======== Data records ========

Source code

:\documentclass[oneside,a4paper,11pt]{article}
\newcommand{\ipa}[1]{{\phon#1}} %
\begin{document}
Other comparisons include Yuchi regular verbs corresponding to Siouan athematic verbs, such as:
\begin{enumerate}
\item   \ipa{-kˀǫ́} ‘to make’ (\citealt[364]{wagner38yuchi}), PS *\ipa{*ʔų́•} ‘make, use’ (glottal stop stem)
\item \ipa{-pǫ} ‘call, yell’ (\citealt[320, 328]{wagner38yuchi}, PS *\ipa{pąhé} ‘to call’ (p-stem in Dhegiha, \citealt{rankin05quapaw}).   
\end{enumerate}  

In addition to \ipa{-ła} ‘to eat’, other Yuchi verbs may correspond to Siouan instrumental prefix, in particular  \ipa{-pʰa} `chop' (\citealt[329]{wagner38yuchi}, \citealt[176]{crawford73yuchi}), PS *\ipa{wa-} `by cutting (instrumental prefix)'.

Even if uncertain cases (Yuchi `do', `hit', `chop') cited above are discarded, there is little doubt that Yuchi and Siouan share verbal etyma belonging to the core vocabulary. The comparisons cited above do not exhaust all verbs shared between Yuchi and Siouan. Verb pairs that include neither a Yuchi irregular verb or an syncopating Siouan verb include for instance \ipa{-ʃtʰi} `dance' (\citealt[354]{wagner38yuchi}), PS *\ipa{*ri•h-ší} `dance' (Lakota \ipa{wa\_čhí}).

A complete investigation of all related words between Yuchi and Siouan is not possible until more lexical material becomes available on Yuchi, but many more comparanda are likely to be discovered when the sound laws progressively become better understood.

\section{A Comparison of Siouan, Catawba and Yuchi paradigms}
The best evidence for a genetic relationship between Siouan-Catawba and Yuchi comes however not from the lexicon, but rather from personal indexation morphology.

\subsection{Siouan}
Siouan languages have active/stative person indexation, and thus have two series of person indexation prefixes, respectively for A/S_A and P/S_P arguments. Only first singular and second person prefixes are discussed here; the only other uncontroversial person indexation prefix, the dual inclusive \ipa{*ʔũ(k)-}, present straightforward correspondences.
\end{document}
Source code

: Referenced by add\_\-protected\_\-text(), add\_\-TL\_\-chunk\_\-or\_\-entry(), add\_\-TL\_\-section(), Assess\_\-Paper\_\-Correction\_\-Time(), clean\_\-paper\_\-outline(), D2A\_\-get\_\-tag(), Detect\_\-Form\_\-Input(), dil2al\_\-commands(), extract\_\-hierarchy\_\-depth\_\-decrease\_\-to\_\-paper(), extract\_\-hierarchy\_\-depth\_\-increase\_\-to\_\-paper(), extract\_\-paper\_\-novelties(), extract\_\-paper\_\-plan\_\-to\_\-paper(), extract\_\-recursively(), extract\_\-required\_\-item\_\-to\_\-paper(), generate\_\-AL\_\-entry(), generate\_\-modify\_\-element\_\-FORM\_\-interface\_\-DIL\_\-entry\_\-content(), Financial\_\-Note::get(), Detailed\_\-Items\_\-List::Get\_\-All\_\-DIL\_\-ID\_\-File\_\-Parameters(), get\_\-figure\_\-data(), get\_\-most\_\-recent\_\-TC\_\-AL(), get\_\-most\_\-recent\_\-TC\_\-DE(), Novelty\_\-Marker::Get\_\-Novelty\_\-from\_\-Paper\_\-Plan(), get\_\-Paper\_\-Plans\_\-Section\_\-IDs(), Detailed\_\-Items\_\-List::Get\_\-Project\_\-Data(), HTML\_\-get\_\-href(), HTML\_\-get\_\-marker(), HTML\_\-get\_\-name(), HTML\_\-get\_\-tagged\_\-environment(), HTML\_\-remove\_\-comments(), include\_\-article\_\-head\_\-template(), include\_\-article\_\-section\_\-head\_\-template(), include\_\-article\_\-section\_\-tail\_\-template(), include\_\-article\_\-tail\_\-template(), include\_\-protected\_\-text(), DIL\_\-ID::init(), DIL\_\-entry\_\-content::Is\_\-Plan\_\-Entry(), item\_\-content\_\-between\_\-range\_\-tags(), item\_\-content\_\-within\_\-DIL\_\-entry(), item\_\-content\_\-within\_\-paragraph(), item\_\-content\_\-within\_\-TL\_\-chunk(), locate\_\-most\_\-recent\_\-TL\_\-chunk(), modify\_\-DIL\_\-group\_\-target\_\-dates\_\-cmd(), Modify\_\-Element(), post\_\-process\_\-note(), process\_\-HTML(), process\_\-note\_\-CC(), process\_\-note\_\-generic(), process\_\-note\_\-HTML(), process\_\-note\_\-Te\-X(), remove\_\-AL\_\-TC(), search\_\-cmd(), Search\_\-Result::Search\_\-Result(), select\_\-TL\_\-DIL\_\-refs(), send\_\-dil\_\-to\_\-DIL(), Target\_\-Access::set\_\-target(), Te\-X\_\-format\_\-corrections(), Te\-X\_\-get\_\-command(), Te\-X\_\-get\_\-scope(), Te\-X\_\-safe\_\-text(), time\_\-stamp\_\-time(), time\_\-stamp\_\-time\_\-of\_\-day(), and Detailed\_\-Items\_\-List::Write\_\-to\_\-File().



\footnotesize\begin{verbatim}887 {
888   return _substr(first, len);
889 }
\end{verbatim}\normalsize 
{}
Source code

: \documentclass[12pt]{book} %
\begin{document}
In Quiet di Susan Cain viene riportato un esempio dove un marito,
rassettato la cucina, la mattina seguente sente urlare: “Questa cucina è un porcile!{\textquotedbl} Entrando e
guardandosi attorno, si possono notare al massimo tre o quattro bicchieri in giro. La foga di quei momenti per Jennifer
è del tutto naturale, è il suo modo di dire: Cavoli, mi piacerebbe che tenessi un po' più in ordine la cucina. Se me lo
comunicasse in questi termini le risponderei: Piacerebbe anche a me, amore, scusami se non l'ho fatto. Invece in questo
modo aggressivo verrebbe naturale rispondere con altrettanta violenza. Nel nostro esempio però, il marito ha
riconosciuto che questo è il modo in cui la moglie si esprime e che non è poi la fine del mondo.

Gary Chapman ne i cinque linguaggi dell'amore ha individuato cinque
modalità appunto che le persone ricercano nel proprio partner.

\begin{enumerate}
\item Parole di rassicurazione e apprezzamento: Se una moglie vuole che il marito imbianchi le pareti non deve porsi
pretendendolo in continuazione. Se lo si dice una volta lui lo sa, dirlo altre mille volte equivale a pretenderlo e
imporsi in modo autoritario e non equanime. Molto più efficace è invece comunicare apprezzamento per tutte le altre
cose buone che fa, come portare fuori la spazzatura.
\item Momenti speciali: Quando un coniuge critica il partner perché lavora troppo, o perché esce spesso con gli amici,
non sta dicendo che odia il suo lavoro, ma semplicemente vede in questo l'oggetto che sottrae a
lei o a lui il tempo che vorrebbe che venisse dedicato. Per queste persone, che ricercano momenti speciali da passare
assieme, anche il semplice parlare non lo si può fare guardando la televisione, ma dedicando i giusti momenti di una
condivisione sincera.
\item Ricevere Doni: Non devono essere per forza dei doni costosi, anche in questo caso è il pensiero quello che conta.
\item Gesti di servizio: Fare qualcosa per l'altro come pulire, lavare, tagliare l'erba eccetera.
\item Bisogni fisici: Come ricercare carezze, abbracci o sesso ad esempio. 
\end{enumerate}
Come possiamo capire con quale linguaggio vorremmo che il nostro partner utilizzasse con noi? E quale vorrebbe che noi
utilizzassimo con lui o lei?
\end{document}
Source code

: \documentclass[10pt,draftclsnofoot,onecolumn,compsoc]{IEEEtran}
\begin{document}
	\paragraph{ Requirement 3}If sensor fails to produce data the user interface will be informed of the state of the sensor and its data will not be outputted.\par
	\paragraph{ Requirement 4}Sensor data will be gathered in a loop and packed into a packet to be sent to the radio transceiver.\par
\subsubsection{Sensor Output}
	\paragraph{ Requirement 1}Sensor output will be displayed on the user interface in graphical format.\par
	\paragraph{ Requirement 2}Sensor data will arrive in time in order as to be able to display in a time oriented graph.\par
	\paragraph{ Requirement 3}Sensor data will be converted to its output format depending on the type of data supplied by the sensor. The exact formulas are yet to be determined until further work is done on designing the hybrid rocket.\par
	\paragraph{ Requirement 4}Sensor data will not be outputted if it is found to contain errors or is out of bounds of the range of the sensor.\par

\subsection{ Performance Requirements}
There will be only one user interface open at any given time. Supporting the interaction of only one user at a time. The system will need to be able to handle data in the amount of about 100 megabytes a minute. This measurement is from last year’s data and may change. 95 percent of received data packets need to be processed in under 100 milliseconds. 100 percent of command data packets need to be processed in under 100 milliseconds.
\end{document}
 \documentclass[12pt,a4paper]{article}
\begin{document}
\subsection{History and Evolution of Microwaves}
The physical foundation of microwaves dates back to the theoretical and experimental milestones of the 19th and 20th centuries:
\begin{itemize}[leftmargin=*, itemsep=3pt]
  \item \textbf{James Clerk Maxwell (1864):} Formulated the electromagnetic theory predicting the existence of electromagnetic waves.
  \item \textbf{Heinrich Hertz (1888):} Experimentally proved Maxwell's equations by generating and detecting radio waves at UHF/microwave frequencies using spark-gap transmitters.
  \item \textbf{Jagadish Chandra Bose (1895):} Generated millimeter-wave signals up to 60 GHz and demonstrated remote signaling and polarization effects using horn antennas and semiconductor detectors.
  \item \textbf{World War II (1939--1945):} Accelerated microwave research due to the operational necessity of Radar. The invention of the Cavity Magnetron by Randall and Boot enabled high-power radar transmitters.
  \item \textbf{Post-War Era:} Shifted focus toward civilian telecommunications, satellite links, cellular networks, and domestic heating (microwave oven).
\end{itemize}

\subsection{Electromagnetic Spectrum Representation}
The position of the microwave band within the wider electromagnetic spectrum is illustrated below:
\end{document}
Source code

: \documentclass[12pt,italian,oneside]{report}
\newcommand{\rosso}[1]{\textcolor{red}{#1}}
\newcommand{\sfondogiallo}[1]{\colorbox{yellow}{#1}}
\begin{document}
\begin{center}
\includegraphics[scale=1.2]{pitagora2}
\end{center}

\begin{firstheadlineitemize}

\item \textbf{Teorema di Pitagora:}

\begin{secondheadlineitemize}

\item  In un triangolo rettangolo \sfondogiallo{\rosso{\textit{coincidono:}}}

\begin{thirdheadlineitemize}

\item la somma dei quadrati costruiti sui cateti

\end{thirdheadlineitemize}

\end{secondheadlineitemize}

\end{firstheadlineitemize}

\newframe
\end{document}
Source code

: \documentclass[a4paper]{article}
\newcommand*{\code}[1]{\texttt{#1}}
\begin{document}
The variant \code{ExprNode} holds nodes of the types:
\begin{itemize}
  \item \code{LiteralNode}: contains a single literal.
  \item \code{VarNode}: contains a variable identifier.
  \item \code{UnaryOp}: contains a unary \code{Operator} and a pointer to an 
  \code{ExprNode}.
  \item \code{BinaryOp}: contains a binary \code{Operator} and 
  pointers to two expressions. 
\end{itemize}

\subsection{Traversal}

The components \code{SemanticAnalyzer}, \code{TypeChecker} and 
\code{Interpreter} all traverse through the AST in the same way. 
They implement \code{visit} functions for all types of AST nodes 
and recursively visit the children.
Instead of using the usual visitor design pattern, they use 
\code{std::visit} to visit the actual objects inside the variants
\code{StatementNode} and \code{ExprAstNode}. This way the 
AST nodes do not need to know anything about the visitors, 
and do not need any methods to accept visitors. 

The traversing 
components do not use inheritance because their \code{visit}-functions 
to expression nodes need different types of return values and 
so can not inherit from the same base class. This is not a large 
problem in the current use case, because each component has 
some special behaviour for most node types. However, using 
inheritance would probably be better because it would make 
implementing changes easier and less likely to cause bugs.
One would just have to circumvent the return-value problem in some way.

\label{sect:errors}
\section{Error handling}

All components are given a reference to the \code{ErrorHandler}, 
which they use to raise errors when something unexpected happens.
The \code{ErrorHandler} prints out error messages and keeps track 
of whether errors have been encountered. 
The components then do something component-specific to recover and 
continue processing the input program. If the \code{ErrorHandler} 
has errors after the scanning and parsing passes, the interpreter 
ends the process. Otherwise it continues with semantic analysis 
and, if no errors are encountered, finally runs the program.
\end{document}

========

■ Work task
Find every line in the records that contains the word "nodes"; copy those lines.

■ Solution to the exercise
The variant \code{ExprNode} holds nodes of the types:
They implement \code{visit} functions for all types of AST nodes 
AST nodes do not need to know anything about the visitors, 
to expression nodes need different types of return values and 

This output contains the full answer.